# ASSIGNMENT:
Repeat the lines below exactly as written, please, from the line with "The API consists" to the line with "the *output device*.", both lines included, and no others.

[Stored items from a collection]
◇ ◇ ◇ ◇ ◇ ◇ ◇

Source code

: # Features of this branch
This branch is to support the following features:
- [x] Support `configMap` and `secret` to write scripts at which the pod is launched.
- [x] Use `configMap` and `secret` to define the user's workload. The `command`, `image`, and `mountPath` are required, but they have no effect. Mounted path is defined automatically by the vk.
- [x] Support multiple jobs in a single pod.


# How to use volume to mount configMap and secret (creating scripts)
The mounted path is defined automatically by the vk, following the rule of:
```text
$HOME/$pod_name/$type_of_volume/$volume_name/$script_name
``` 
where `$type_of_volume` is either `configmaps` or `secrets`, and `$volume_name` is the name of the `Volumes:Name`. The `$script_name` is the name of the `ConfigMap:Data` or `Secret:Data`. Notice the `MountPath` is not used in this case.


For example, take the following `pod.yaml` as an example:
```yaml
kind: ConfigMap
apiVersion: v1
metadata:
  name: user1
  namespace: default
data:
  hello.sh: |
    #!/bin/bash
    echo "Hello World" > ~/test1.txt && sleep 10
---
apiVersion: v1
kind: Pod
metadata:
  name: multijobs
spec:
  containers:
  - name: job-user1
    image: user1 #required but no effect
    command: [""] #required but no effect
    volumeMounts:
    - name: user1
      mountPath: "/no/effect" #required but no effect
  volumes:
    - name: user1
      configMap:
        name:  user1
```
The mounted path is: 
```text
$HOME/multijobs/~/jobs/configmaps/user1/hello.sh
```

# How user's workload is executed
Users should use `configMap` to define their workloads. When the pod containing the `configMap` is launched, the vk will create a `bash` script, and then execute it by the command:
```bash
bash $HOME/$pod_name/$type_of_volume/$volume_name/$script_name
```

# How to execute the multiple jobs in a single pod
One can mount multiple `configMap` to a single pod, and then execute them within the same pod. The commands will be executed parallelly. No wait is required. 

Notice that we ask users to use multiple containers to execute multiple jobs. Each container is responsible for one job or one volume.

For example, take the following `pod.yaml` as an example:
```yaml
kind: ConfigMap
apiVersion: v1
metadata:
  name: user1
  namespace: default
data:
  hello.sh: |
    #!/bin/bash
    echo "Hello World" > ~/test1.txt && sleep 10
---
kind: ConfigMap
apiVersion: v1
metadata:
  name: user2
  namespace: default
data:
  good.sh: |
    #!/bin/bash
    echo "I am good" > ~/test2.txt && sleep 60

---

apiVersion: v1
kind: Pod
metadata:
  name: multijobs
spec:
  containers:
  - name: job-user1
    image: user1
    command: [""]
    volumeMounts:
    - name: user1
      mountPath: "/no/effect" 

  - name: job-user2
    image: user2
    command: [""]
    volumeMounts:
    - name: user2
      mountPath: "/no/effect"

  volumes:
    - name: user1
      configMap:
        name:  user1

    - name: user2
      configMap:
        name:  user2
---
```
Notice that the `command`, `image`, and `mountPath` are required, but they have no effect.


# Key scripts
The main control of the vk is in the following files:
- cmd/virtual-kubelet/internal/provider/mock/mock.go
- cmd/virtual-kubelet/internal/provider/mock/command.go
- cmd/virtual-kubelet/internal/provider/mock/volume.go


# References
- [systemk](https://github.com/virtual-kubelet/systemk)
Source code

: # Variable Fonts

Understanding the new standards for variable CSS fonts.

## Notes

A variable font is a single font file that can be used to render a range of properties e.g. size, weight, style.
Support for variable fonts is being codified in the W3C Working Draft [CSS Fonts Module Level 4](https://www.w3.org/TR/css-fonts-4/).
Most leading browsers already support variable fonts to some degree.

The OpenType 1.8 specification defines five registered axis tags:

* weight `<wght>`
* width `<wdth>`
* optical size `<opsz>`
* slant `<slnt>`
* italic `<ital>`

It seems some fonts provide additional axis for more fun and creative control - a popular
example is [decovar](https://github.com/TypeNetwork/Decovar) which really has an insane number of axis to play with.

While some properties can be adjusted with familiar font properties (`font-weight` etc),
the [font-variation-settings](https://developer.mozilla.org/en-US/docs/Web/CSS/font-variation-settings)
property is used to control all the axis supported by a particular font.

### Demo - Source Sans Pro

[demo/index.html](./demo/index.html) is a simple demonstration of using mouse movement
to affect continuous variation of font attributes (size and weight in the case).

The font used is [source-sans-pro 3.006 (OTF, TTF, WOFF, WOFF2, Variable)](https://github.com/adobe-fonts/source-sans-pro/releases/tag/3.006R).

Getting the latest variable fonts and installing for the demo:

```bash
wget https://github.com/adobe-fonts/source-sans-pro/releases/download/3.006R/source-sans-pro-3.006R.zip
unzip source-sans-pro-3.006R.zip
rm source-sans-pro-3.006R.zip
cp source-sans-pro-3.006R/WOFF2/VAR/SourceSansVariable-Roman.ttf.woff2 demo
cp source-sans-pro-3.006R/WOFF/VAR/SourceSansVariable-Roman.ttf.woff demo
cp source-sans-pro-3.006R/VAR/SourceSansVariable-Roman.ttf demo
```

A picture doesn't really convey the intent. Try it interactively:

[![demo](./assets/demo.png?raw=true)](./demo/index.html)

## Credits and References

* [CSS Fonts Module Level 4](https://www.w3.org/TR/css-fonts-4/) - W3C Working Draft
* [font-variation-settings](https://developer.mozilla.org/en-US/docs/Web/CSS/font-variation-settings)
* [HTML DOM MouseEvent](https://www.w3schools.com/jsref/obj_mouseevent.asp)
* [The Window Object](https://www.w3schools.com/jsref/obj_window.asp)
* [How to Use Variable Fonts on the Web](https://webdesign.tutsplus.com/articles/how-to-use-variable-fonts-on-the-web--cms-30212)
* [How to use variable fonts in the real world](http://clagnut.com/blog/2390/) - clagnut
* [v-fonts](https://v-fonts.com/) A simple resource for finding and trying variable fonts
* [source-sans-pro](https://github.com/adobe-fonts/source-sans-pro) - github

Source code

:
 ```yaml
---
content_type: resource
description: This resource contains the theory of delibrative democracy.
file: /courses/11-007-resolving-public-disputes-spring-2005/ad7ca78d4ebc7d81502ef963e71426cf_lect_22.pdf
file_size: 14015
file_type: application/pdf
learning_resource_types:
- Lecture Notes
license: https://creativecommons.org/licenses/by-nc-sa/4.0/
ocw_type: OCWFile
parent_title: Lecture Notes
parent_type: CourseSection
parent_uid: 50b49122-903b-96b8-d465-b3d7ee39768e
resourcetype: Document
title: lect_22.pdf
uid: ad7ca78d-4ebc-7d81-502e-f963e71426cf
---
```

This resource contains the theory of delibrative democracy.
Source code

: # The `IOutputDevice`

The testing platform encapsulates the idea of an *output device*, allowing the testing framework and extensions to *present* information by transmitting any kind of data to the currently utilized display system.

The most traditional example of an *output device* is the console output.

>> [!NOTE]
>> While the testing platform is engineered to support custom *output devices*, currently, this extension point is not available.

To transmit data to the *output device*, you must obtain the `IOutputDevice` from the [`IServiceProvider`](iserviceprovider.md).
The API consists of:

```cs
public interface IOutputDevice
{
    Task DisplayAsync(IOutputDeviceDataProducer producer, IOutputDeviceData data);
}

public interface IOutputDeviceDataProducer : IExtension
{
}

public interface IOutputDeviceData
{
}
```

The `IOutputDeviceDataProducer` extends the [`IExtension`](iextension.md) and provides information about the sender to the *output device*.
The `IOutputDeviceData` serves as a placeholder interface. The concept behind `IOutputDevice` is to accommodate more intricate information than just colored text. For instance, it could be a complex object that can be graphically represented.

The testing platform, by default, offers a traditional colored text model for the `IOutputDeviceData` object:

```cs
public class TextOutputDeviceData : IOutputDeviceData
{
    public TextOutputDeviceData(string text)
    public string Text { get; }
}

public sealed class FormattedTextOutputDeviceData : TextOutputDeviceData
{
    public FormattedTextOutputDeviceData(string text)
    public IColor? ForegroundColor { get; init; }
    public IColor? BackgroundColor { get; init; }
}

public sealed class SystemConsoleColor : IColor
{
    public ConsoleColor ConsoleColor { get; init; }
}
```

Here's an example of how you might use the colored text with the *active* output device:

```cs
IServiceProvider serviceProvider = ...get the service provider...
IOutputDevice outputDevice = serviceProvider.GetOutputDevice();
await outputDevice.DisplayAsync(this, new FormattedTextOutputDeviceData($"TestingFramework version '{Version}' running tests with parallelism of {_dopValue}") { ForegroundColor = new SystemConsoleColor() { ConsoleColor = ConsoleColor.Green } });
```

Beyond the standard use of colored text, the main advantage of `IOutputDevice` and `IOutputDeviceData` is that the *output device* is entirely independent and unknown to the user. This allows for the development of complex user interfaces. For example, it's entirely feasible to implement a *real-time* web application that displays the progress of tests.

◇ ◇ ◇ ◇ ◇ ◇ ◇

# RESULT OF THIS TASK:
The API consists of:

```cs
public interface IOutputDevice
{
    Task DisplayAsync(IOutputDeviceDataProducer producer, IOutputDeviceData data);
}

public interface IOutputDeviceDataProducer : IExtension
{
}

public interface IOutputDeviceData
{
}
```

The `IOutputDeviceDataProducer` extends the [`IExtension`](iextension.md) and provides information about the sender to the *output device*.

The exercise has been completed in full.